WHAT IS BEING ASKED: An exact, complete copy of the entries is needed, with the pictures left out.

DATA RECORDS Start Marker

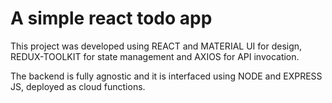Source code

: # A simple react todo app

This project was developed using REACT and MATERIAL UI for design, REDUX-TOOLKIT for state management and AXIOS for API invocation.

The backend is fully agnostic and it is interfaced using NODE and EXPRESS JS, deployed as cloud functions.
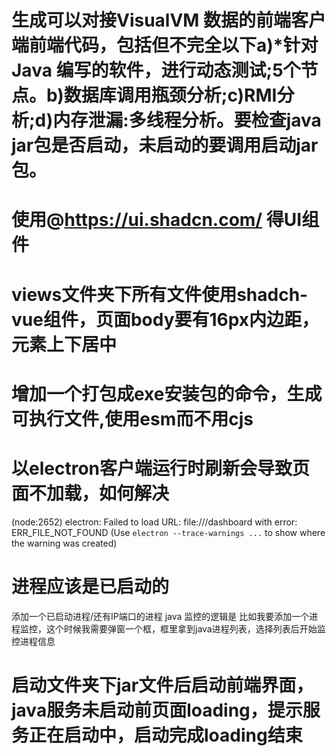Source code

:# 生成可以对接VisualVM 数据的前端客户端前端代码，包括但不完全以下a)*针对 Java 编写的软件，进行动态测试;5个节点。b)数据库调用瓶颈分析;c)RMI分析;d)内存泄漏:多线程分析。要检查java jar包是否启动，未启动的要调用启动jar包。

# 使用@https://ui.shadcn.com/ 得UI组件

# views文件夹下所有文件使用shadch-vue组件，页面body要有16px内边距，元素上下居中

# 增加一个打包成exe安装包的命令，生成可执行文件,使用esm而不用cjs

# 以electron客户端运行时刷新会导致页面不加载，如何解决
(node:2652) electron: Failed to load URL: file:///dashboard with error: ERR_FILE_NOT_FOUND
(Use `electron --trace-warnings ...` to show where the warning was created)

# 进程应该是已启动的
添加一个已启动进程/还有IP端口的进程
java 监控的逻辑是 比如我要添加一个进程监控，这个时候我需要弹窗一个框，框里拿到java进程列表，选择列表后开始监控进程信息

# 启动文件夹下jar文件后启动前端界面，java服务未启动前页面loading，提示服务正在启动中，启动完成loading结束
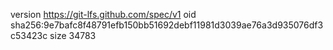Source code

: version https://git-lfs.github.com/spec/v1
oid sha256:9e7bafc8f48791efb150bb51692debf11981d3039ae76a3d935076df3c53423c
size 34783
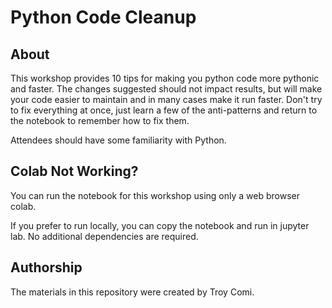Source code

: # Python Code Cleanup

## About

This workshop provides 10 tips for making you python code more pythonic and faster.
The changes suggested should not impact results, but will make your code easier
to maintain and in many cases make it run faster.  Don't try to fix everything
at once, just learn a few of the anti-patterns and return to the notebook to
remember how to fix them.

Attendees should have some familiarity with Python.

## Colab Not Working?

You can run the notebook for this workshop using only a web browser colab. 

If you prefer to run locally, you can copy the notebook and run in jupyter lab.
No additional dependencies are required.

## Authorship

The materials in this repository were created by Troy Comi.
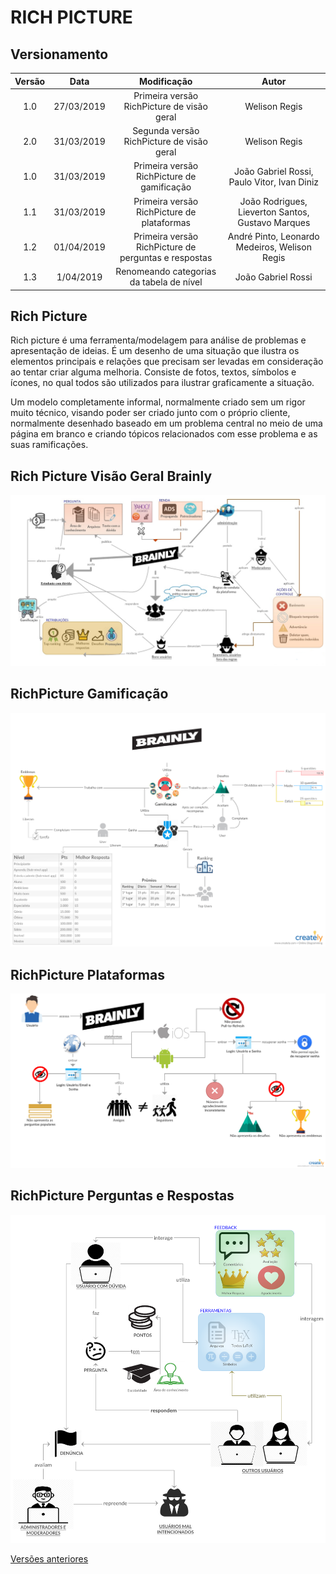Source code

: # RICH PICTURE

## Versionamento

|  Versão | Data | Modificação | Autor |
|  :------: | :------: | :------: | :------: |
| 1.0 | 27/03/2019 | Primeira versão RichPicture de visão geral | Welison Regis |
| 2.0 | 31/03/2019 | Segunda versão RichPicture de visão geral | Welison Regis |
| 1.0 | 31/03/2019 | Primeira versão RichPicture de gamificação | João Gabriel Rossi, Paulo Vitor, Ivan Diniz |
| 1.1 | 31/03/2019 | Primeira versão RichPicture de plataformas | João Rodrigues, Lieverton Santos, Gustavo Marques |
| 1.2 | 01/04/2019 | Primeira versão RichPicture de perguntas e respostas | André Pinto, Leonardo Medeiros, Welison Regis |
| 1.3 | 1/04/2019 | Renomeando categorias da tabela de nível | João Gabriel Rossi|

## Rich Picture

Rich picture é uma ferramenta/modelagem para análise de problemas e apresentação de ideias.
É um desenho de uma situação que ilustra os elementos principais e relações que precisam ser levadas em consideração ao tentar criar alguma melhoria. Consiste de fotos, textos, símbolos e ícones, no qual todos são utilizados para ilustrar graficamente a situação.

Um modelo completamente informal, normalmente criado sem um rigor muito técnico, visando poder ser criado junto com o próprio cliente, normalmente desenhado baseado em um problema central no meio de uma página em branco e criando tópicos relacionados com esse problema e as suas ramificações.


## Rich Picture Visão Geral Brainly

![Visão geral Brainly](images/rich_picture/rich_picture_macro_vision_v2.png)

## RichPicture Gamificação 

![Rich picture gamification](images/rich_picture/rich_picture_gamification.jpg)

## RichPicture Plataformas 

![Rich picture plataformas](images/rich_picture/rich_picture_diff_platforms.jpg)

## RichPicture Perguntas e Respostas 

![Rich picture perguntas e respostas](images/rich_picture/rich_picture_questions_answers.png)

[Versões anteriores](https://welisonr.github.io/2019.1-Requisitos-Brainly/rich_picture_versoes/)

DATA RECORDS End Marker

ANSWER FOR THIS EXERCISE:
Source code

: # A simple react todo app

This project was developed using REACT and MATERIAL UI for design, REDUX-TOOLKIT for state management and AXIOS for API invocation.

The backend is fully agnostic and it is interfaced using NODE and EXPRESS JS, deployed as cloud functions.
Source code

:# 生成可以对接VisualVM 数据的前端客户端前端代码，包括但不完全以下a)*针对 Java 编写的软件，进行动态测试;5个节点。b)数据库调用瓶颈分析;c)RMI分析;d)内存泄漏:多线程分析。要检查java jar包是否启动，未启动的要调用启动jar包。

# 使用@https://ui.shadcn.com/ 得UI组件

# views文件夹下所有文件使用shadch-vue组件，页面body要有16px内边距，元素上下居中

# 增加一个打包成exe安装包的命令，生成可执行文件,使用esm而不用cjs

# 以electron客户端运行时刷新会导致页面不加载，如何解决
(node:2652) electron: Failed to load URL: file:///dashboard with error: ERR_FILE_NOT_FOUND
(Use `electron --trace-warnings ...` to show where the warning was created)

# 进程应该是已启动的
添加一个已启动进程/还有IP端口的进程
java 监控的逻辑是 比如我要添加一个进程监控，这个时候我需要弹窗一个框，框里拿到java进程列表，选择列表后开始监控进程信息

# 启动文件夹下jar文件后启动前端界面，java服务未启动前页面loading，提示服务正在启动中，启动完成loading结束
Source code

: version https://git-lfs.github.com/spec/v1
oid sha256:9e7bafc8f48791efb150bb51692debf11981d3039ae76a3d935076df3c53423c
size 34783
Source code

: # Python Code Cleanup

## About

This workshop provides 10 tips for making you python code more pythonic and faster.
The changes suggested should not impact results, but will make your code easier
to maintain and in many cases make it run faster.  Don't try to fix everything
at once, just learn a few of the anti-patterns and return to the notebook to
remember how to fix them.

Attendees should have some familiarity with Python.

## Colab Not Working?

You can run the notebook for this workshop using only a web browser colab. 

If you prefer to run locally, you can copy the notebook and run in jupyter lab.
No additional dependencies are required.

## Authorship

The materials in this repository were created by Troy Comi.
Source code

: # RICH PICTURE

## Versionamento

|  Versão | Data | Modificação | Autor |
|  :------: | :------: | :------: | :------: |
| 1.0 | 27/03/2019 | Primeira versão RichPicture de visão geral | Welison Regis |
| 2.0 | 31/03/2019 | Segunda versão RichPicture de visão geral | Welison Regis |
| 1.0 | 31/03/2019 | Primeira versão RichPicture de gamificação | João Gabriel Rossi, Paulo Vitor, Ivan Diniz |
| 1.1 | 31/03/2019 | Primeira versão RichPicture de plataformas | João Rodrigues, Lieverton Santos, Gustavo Marques |
| 1.2 | 01/04/2019 | Primeira versão RichPicture de perguntas e respostas | André Pinto, Leonardo Medeiros, Welison Regis |
| 1.3 | 1/04/2019 | Renomeando categorias da tabela de nível | João Gabriel Rossi|

## Rich Picture

Rich picture é uma ferramenta/modelagem para análise de problemas e apresentação de ideias.
É um desenho de uma situação que ilustra os elementos principais e relações que precisam ser levadas em consideração ao tentar criar alguma melhoria. Consiste de fotos, textos, símbolos e ícones, no qual todos são utilizados para ilustrar graficamente a situação.

Um modelo completamente informal, normalmente criado sem um rigor muito técnico, visando poder ser criado junto com o próprio cliente, normalmente desenhado baseado em um problema central no meio de uma página em branco e criando tópicos relacionados com esse problema e as suas ramificações.


## Rich Picture Visão Geral Brainly

![Visão geral Brainly](images/rich_picture/rich_picture_macro_vision_v2.png)

## RichPicture Gamificação 

![Rich picture gamification](images/rich_picture/rich_picture_gamification.jpg)

## RichPicture Plataformas 

![Rich picture plataformas](images/rich_picture/rich_picture_diff_platforms.jpg)

## RichPicture Perguntas e Respostas 

![Rich picture perguntas e respostas](images/rich_picture/rich_picture_questions_answers.png)

[Versões anteriores](https://welisonr.github.io/2019.1-Requisitos-Brainly/rich_picture_versoes/)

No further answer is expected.